ACTIVITY:
The records below are to be transcribed exactly from their first line to the line that has "in CUDA Toolkit", inclusive, with every picture omitted.

══ DATA TO USE ══

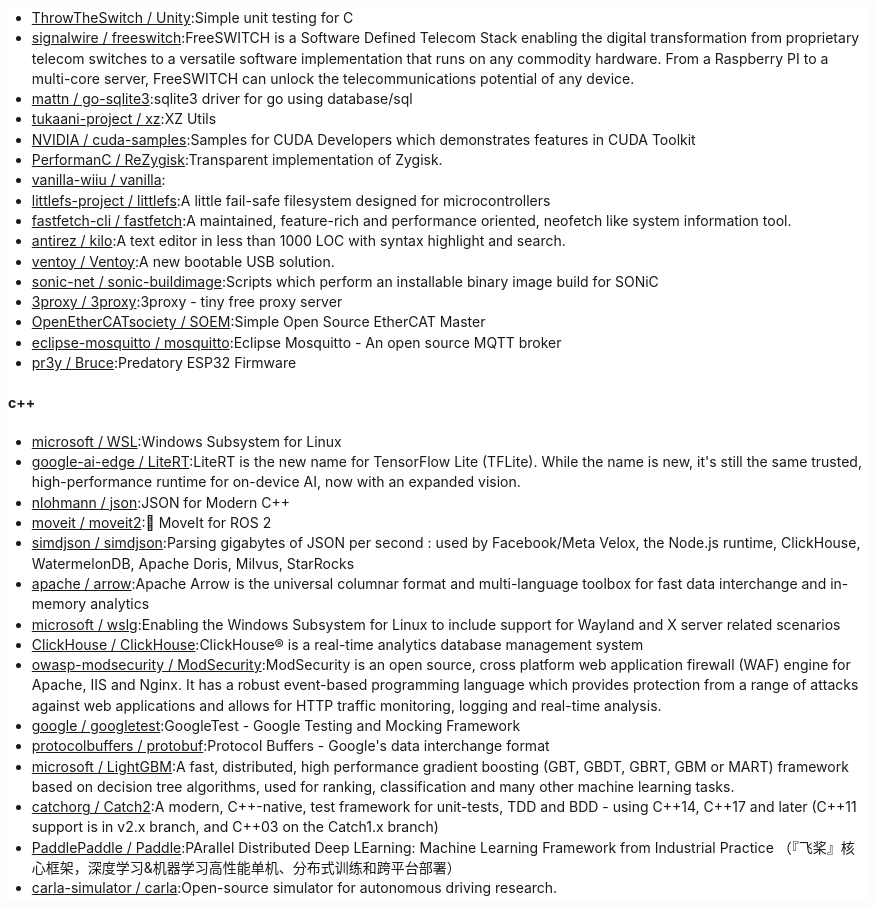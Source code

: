 * [ThrowTheSwitch / Unity](https://github.com/ThrowTheSwitch/Unity):Simple unit testing for C
* [signalwire / freeswitch](https://github.com/signalwire/freeswitch):FreeSWITCH is a Software Defined Telecom Stack enabling the digital transformation from proprietary telecom switches to a versatile software implementation that runs on any commodity hardware. From a Raspberry PI to a multi-core server, FreeSWITCH can unlock the telecommunications potential of any device.
* [mattn / go-sqlite3](https://github.com/mattn/go-sqlite3):sqlite3 driver for go using database/sql
* [tukaani-project / xz](https://github.com/tukaani-project/xz):XZ Utils
* [NVIDIA / cuda-samples](https://github.com/NVIDIA/cuda-samples):Samples for CUDA Developers which demonstrates features in CUDA Toolkit
* [PerformanC / ReZygisk](https://github.com/PerformanC/ReZygisk):Transparent implementation of Zygisk.
* [vanilla-wiiu / vanilla](https://github.com/vanilla-wiiu/vanilla):
* [littlefs-project / littlefs](https://github.com/littlefs-project/littlefs):A little fail-safe filesystem designed for microcontrollers
* [fastfetch-cli / fastfetch](https://github.com/fastfetch-cli/fastfetch):A maintained, feature-rich and performance oriented, neofetch like system information tool.
* [antirez / kilo](https://github.com/antirez/kilo):A text editor in less than 1000 LOC with syntax highlight and search.
* [ventoy / Ventoy](https://github.com/ventoy/Ventoy):A new bootable USB solution.
* [sonic-net / sonic-buildimage](https://github.com/sonic-net/sonic-buildimage):Scripts which perform an installable binary image build for SONiC
* [3proxy / 3proxy](https://github.com/3proxy/3proxy):3proxy - tiny free proxy server
* [OpenEtherCATsociety / SOEM](https://github.com/OpenEtherCATsociety/SOEM):Simple Open Source EtherCAT Master
* [eclipse-mosquitto / mosquitto](https://github.com/eclipse-mosquitto/mosquitto):Eclipse Mosquitto - An open source MQTT broker
* [pr3y / Bruce](https://github.com/pr3y/Bruce):Predatory ESP32 Firmware

#### c++
* [microsoft / WSL](https://github.com/microsoft/WSL):Windows Subsystem for Linux
* [google-ai-edge / LiteRT](https://github.com/google-ai-edge/LiteRT):LiteRT is the new name for TensorFlow Lite (TFLite). While the name is new, it's still the same trusted, high-performance runtime for on-device AI, now with an expanded vision.
* [nlohmann / json](https://github.com/nlohmann/json):JSON for Modern C++
* [moveit / moveit2](https://github.com/moveit/moveit2):🤖 MoveIt for ROS 2
* [simdjson / simdjson](https://github.com/simdjson/simdjson):Parsing gigabytes of JSON per second : used by Facebook/Meta Velox, the Node.js runtime, ClickHouse, WatermelonDB, Apache Doris, Milvus, StarRocks
* [apache / arrow](https://github.com/apache/arrow):Apache Arrow is the universal columnar format and multi-language toolbox for fast data interchange and in-memory analytics
* [microsoft / wslg](https://github.com/microsoft/wslg):Enabling the Windows Subsystem for Linux to include support for Wayland and X server related scenarios
* [ClickHouse / ClickHouse](https://github.com/ClickHouse/ClickHouse):ClickHouse® is a real-time analytics database management system
* [owasp-modsecurity / ModSecurity](https://github.com/owasp-modsecurity/ModSecurity):ModSecurity is an open source, cross platform web application firewall (WAF) engine for Apache, IIS and Nginx. It has a robust event-based programming language which provides protection from a range of attacks against web applications and allows for HTTP traffic monitoring, logging and real-time analysis.
* [google / googletest](https://github.com/google/googletest):GoogleTest - Google Testing and Mocking Framework
* [protocolbuffers / protobuf](https://github.com/protocolbuffers/protobuf):Protocol Buffers - Google's data interchange format
* [microsoft / LightGBM](https://github.com/microsoft/LightGBM):A fast, distributed, high performance gradient boosting (GBT, GBDT, GBRT, GBM or MART) framework based on decision tree algorithms, used for ranking, classification and many other machine learning tasks.
* [catchorg / Catch2](https://github.com/catchorg/Catch2):A modern, C++-native, test framework for unit-tests, TDD and BDD - using C++14, C++17 and later (C++11 support is in v2.x branch, and C++03 on the Catch1.x branch)
* [PaddlePaddle / Paddle](https://github.com/PaddlePaddle/Paddle):PArallel Distributed Deep LEarning: Machine Learning Framework from Industrial Practice （『飞桨』核心框架，深度学习&机器学习高性能单机、分布式训练和跨平台部署）
* [carla-simulator / carla](https://github.com/carla-simulator/carla):Open-source simulator for autonomous driving research.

═══

SOLUTION TO THE EXERCISE:
Source code

: * [ThrowTheSwitch / Unity](https://github.com/ThrowTheSwitch/Unity):Simple unit testing for C
* [signalwire / freeswitch](https://github.com/signalwire/freeswitch):FreeSWITCH is a Software Defined Telecom Stack enabling the digital transformation from proprietary telecom switches to a versatile software implementation that runs on any commodity hardware. From a Raspberry PI to a multi-core server, FreeSWITCH can unlock the telecommunications potential of any device.
* [mattn / go-sqlite3](https://github.com/mattn/go-sqlite3):sqlite3 driver for go using database/sql
* [tukaani-project / xz](https://github.com/tukaani-project/xz):XZ Utils
* [NVIDIA / cuda-samples](https://github.com/NVIDIA/cuda-samples):Samples for CUDA Developers which demonstrates features in CUDA Toolkit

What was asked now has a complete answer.